Dopo Tolosa si fa un gran parlare di neonazismo e ultranazionalismo. Secondo David Bidussa queste categorie non aiutano, perché analizzano la situazione con lenti del passato. E trascurano di vedere che proprio l’Europa Unita, tutta fatta di burocrazie e priva di anima, è l’incubatore perfetto per questo chiusure e queste violenze.
David Bidussa*
La strage di Tolosa alla scuola ebraica ha fatto dire a molti che siamo di fronte a un nuovo clima di antisemitismo. E’ banale. Il richiamo alle nuove manifestazioni di terrorismo islamico che alcuni hanno voluto intravedere in quell’episodio, non è supportato da prove. Altri hanno evocato un risorgente neonazismo.
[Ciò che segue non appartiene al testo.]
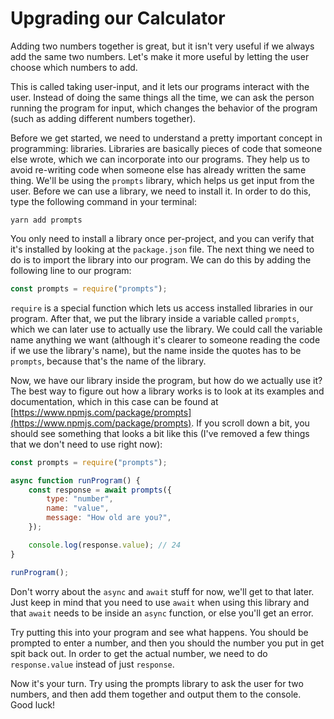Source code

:# Upgrading our Calculator

Adding two numbers together is great, but it isn't very useful if we always add the same two numbers. Let's make it more useful by letting the user choose which numbers to add.

This is called taking user-input, and it lets our programs interact with the user. Instead of doing the same things all the time, we can ask the person running the program for input, which changes the behavior of the program (such as adding different numbers together).

Before we get started, we need to understand a pretty important concept in programming: libraries. Libraries are basically pieces of code that someone else wrote, which we can incorporate into our programs. They help us to avoid re-writing code when someone else has already written the same thing. We'll be using the `prompts` library, which helps us get input from the user. Before we can use a library, we need to install it. In order to do this, type the following command in your terminal:

```shell
yarn add prompts
```

You only need to install a library once per-project, and you can verify that it's installed by looking at the `package.json` file. The next thing we need to do is to import the library into our program. We can do this by adding the following line to our program:

```js
const prompts = require("prompts");
```

`require` is a special function which lets us access installed libraries in our program. After that, we put the library inside a variable called `prompts`, which we can later use to actually use the library. We could call the variable name anything we want (although it's clearer to someone reading the code if we use the library's name), but the name inside the quotes has to be `prompts`, because that's the name of the library.

Now, we have our library inside the program, but how do we actually use it? The best way to figure out how a library works is to look at its examples and documentation, which in this case can be found at [https://www.npmjs.com/package/prompts](https://www.npmjs.com/package/prompts). If you scroll down a bit, you should see something that looks a bit like this (I've removed a few things that we don't need to use right now):

```js
const prompts = require("prompts");

async function runProgram() {
    const response = await prompts({
        type: "number",
        name: "value",
        message: "How old are you?",
    });

    console.log(response.value); // 24
}

runProgram();
```

Don't worry about the `async` and `await` stuff for now, we'll get to that later. Just keep in mind that you need to use `await` when using this library and that `await` needs to be inside an `async` function, or else you'll get an error.

Try putting this into your program and see what happens. You should be prompted to enter a number, and then you should the number you put in get spit back out. In order to get the actual number, we need to do `response.value` instead of just `response`.

Now it's your turn. Try using the prompts library to ask the user for two numbers, and then add them together and output them to the console. Good luck!
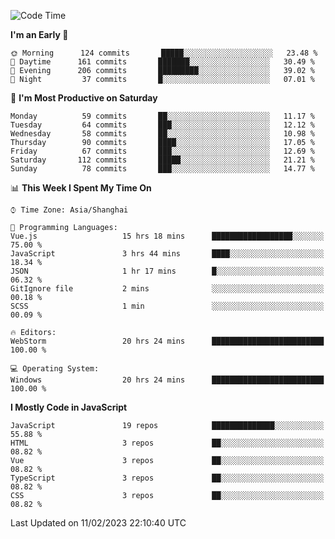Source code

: <!--START_SECTION:waka-->
![Code Time](http://img.shields.io/badge/Code%20Time-2%2C087%20hrs%206%20mins-blue)

**I'm an Early 🐤** 

```text
🌞 Morning      124 commits       █████░░░░░░░░░░░░░░░░░░░░   23.48 % 
🌆 Daytime      161 commits       ███████░░░░░░░░░░░░░░░░░░   30.49 % 
🌃 Evening      206 commits       █████████░░░░░░░░░░░░░░░░   39.02 % 
🌙 Night         37 commits       █░░░░░░░░░░░░░░░░░░░░░░░░   07.01 % 

```
📅 **I'm Most Productive on Saturday** 

```text
Monday          59 commits       ██░░░░░░░░░░░░░░░░░░░░░░░   11.17 % 
Tuesday         64 commits       ███░░░░░░░░░░░░░░░░░░░░░░   12.12 % 
Wednesday       58 commits       ██░░░░░░░░░░░░░░░░░░░░░░░   10.98 % 
Thursday        90 commits       ████░░░░░░░░░░░░░░░░░░░░░   17.05 % 
Friday          67 commits       ███░░░░░░░░░░░░░░░░░░░░░░   12.69 % 
Saturday       112 commits       █████░░░░░░░░░░░░░░░░░░░░   21.21 % 
Sunday          78 commits       ███░░░░░░░░░░░░░░░░░░░░░░   14.77 % 

```


📊 **This Week I Spent My Time On** 

```text
⌚︎ Time Zone: Asia/Shanghai

💬 Programming Languages: 
Vue.js                   15 hrs 18 mins      ██████████████████░░░░░░░   75.00 % 
JavaScript               3 hrs 44 mins       ████░░░░░░░░░░░░░░░░░░░░░   18.34 % 
JSON                     1 hr 17 mins        █░░░░░░░░░░░░░░░░░░░░░░░░   06.32 % 
GitIgnore file           2 mins              ░░░░░░░░░░░░░░░░░░░░░░░░░   00.18 % 
SCSS                     1 min               ░░░░░░░░░░░░░░░░░░░░░░░░░   00.09 % 

🔥 Editors: 
WebStorm                 20 hrs 24 mins      █████████████████████████   100.00 % 

💻 Operating System: 
Windows                  20 hrs 24 mins      █████████████████████████   100.00 % 

```

**I Mostly Code in JavaScript** 

```text
JavaScript               19 repos            ██████████████░░░░░░░░░░░   55.88 % 
HTML                     3 repos             ██░░░░░░░░░░░░░░░░░░░░░░░   08.82 % 
Vue                      3 repos             ██░░░░░░░░░░░░░░░░░░░░░░░   08.82 % 
TypeScript               3 repos             ██░░░░░░░░░░░░░░░░░░░░░░░   08.82 % 
CSS                      3 repos             ██░░░░░░░░░░░░░░░░░░░░░░░   08.82 % 

```



 Last Updated on 11/02/2023 22:10:40 UTC
<!--END_SECTION:waka-->

<!--
**likaiqiang/likaiqiang** is a ✨ _special_ ✨ repository because its `README.md` (this file) appears on your GitHub profile.

Here are some ideas to get you started:

- 🔭 I’m currently working on ...
- 🌱 I’m currently learning ...
- 👯 I’m looking to collaborate on ...
- 🤔 I’m looking for help with ...
- 💬 Ask me about ...
- 📫 How to reach me: ...
- 😄 Pronouns: ...
- ⚡ Fun fact: ...
-->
Può darsi. Tuttavia questo aspetto a me pare un dettaglio, non trascurabile, ma un dettaglio. Che significano quei morti? Basta dire neonazismo? A mio avviso dietro e dentro a questa parola si nascondono varie trappole. La prima trappola è dire che stiamo assistendo al “ritorno “ di un passato. Ci troviamo invece davanti a un fenomeno politico violento che vive tutto nel presente, e guarda al futuro. La seconda trappola, conseguente alla prima, ritiene che sia sufficiente ribadire la fiducia nella democrazia come risposta a quella minaccia. La terza trappola, ritiene che sia sufficiente il recupero di un generico “antifascismo” per avere in mano le chiavi della soluzione.
In politica non c’è nessuna soluzione “chiavi in mano” che consente di trovare risposte vincenti.
Davanti a noi, anche laddove nell’immaginario politico, nel linguaggio, nell’iconografia, nella simbologia ritorni un codice che ricordi quello del XX secolo, non c’è il passato. II disagio attuale ha un linguaggio e un modo di esprimersi che recupera molte pratiche delle destre europee tra anni ’10 e anni ’30, ma cresce sull’assenza di un’idea di progresso e di sviluppo che appartiene al nostro tempo.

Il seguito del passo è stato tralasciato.